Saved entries
Content starts

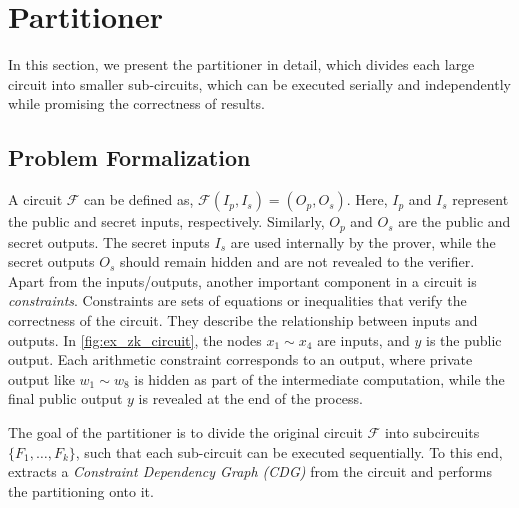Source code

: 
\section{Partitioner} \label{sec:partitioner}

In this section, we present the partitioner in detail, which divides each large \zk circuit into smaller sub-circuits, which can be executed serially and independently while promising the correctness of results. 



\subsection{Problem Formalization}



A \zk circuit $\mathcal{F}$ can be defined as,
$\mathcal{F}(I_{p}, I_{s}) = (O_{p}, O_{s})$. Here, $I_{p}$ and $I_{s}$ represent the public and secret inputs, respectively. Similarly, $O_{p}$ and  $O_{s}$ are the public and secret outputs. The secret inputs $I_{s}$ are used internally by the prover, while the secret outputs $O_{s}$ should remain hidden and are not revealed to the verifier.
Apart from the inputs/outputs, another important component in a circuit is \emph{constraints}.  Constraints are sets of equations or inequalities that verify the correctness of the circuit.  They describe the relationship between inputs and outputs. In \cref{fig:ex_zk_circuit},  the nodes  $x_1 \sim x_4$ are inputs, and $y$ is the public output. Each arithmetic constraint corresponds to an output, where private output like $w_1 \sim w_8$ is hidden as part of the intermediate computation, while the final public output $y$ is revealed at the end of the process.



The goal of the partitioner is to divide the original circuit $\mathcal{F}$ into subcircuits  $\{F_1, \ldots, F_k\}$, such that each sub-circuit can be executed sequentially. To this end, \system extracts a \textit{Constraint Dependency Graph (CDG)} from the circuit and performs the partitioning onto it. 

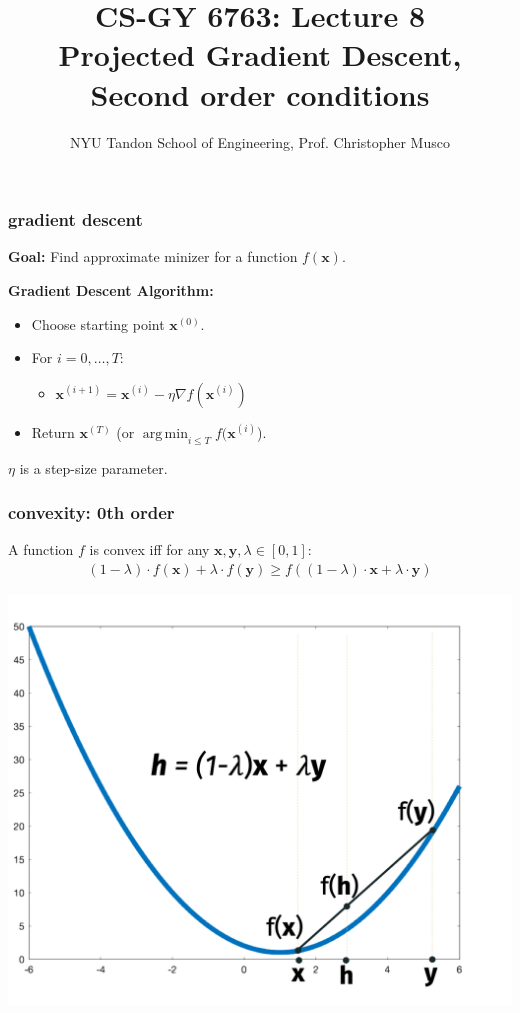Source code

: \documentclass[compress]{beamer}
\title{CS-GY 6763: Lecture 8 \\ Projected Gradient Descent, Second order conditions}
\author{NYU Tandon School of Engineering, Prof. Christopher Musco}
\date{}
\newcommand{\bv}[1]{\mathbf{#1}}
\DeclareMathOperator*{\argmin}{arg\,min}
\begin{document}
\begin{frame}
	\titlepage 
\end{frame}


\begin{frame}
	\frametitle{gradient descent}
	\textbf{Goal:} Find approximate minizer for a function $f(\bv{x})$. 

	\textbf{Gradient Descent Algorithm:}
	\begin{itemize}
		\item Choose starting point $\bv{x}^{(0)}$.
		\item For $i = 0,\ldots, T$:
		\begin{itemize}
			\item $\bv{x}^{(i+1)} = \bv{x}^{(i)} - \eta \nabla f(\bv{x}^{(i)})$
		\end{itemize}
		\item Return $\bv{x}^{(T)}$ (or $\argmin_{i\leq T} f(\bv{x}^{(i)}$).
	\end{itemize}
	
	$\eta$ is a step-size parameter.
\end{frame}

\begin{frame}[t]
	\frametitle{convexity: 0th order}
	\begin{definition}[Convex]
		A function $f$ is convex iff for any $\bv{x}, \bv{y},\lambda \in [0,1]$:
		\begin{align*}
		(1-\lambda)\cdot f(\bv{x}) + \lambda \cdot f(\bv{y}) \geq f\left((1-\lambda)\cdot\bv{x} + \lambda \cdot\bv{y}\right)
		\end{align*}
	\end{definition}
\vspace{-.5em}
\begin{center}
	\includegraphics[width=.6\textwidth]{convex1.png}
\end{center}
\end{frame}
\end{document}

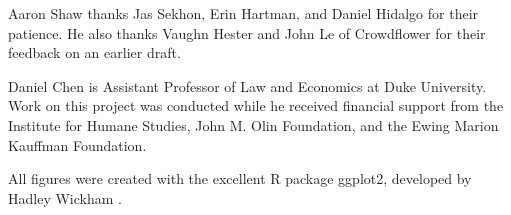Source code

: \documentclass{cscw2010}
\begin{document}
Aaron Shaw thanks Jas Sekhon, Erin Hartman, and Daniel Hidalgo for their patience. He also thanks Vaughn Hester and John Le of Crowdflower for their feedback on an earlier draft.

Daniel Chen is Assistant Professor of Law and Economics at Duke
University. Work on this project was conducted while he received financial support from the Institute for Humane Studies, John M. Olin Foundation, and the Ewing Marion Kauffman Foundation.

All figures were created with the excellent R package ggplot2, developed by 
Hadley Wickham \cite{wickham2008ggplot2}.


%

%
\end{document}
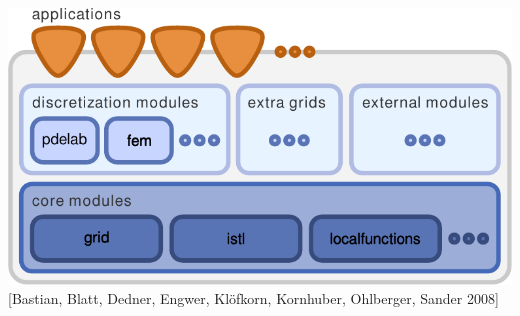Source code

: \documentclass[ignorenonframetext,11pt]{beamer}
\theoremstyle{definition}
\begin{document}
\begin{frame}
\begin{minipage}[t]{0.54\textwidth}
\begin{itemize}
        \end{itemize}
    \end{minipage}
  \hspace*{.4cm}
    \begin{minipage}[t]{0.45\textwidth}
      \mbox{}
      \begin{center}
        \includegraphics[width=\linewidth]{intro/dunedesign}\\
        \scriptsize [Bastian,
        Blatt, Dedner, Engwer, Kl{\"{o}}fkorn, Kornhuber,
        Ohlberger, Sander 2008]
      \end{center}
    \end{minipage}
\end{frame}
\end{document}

Content ends

→ What to produce
When copying the entries, drop the images and keep every line exact.

→ Reply to the exercise
Source code

: 
\section{Partitioner} \label{sec:partitioner}

In this section, we present the partitioner in detail, which divides each large \zk circuit into smaller sub-circuits, which can be executed serially and independently while promising the correctness of results. 



\subsection{Problem Formalization}



A \zk circuit $\mathcal{F}$ can be defined as,
$\mathcal{F}(I_{p}, I_{s}) = (O_{p}, O_{s})$. Here, $I_{p}$ and $I_{s}$ represent the public and secret inputs, respectively. Similarly, $O_{p}$ and  $O_{s}$ are the public and secret outputs. The secret inputs $I_{s}$ are used internally by the prover, while the secret outputs $O_{s}$ should remain hidden and are not revealed to the verifier.
Apart from the inputs/outputs, another important component in a circuit is \emph{constraints}.  Constraints are sets of equations or inequalities that verify the correctness of the circuit.  They describe the relationship between inputs and outputs. In \cref{fig:ex_zk_circuit},  the nodes  $x_1 \sim x_4$ are inputs, and $y$ is the public output. Each arithmetic constraint corresponds to an output, where private output like $w_1 \sim w_8$ is hidden as part of the intermediate computation, while the final public output $y$ is revealed at the end of the process.



The goal of the partitioner is to divide the original circuit $\mathcal{F}$ into subcircuits  $\{F_1, \ldots, F_k\}$, such that each sub-circuit can be executed sequentially. To this end, \system extracts a \textit{Constraint Dependency Graph (CDG)} from the circuit and performs the partitioning onto it. 

Source code

: \documentclass[compress]{beamer}
\title{CS-GY 6763: Lecture 8 \\ Projected Gradient Descent, Second order conditions}
\author{NYU Tandon School of Engineering, Prof. Christopher Musco}
\date{}
\newcommand{\bv}[1]{\mathbf{#1}}
\DeclareMathOperator*{\argmin}{arg\,min}
\begin{document}
\begin{frame}
	\titlepage 
\end{frame}


\begin{frame}
	\frametitle{gradient descent}
	\textbf{Goal:} Find approximate minizer for a function $f(\bv{x})$. 

	\textbf{Gradient Descent Algorithm:}
	\begin{itemize}
		\item Choose starting point $\bv{x}^{(0)}$.
		\item For $i = 0,\ldots, T$:
		\begin{itemize}
			\item $\bv{x}^{(i+1)} = \bv{x}^{(i)} - \eta \nabla f(\bv{x}^{(i)})$
		\end{itemize}
		\item Return $\bv{x}^{(T)}$ (or $\argmin_{i\leq T} f(\bv{x}^{(i)}$).
	\end{itemize}
	
	$\eta$ is a step-size parameter.
\end{frame}

\begin{frame}[t]
	\frametitle{convexity: 0th order}
	\begin{definition}[Convex]
		A function $f$ is convex iff for any $\bv{x}, \bv{y},\lambda \in [0,1]$:
		\begin{align*}
		(1-\lambda)\cdot f(\bv{x}) + \lambda \cdot f(\bv{y}) \geq f\left((1-\lambda)\cdot\bv{x} + \lambda \cdot\bv{y}\right)
		\end{align*}
	\end{definition}
\vspace{-.5em}
\begin{center}
	\includegraphics[width=.6\textwidth]{convex1.png}
\end{center}
\end{frame}
\end{document}

Source code

: \documentclass{cscw2010}
\begin{document}
Aaron Shaw thanks Jas Sekhon, Erin Hartman, and Daniel Hidalgo for their patience. He also thanks Vaughn Hester and John Le of Crowdflower for their feedback on an earlier draft.

Daniel Chen is Assistant Professor of Law and Economics at Duke
University. Work on this project was conducted while he received financial support from the Institute for Humane Studies, John M. Olin Foundation, and the Ewing Marion Kauffman Foundation.

All figures were created with the excellent R package ggplot2, developed by 
Hadley Wickham \cite{wickham2008ggplot2}.


%

%
\end{document}
Source code

: \documentclass[ignorenonframetext,11pt]{beamer}
\theoremstyle{definition}
\begin{document}
\begin{frame}
\begin{minipage}[t]{0.54\textwidth}
\begin{itemize}
        \end{itemize}
    \end{minipage}
  \hspace*{.4cm}
    \begin{minipage}[t]{0.45\textwidth}
      \mbox{}
      \begin{center}
        \includegraphics[width=\linewidth]{intro/dunedesign}\\
        \scriptsize [Bastian,
        Blatt, Dedner, Engwer, Kl{\"{o}}fkorn, Kornhuber,
        Ohlberger, Sander 2008]
      \end{center}
    \end{minipage}
\end{frame}
\end{document}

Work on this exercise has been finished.